Using the entries below, output exactly the line containing "4) Печатаем документ" and all lines that follow it to the end.

[Saved data entries]
=== Section Start ===

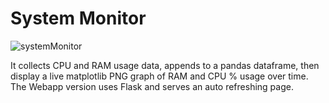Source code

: # System Monitor
![systemMonitor](https://user-images.githubusercontent.com/87174876/132064190-b3cb65b0-2717-4055-af3d-df6509d88435.png)


It collects CPU and RAM usage data, appends to a pandas dataframe, then display a live matplotlib PNG graph of RAM and CPU % usage over time.
The Webapp version uses Flask and serves an auto refreshing page.
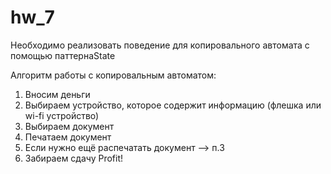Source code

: # hw_7
Необходимо реализовать поведение для копировального автомата с помощью паттернаState

Алгоритм работы с копировальным автоматом:

1) Вносим деньги
2) Выбираем устройство, которое содержит информацию (флешка или wi-fi устройство)
3) Выбираем документ
4) Печатаем документ
5) Если нужно ещё распечатать документ –> п.3
6) Забираем сдачу
Profit!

=== Section End ===

ANSWER AREA:
4) Печатаем документ
5) Если нужно ещё распечатать документ –> п.3
6) Забираем сдачу
Profit!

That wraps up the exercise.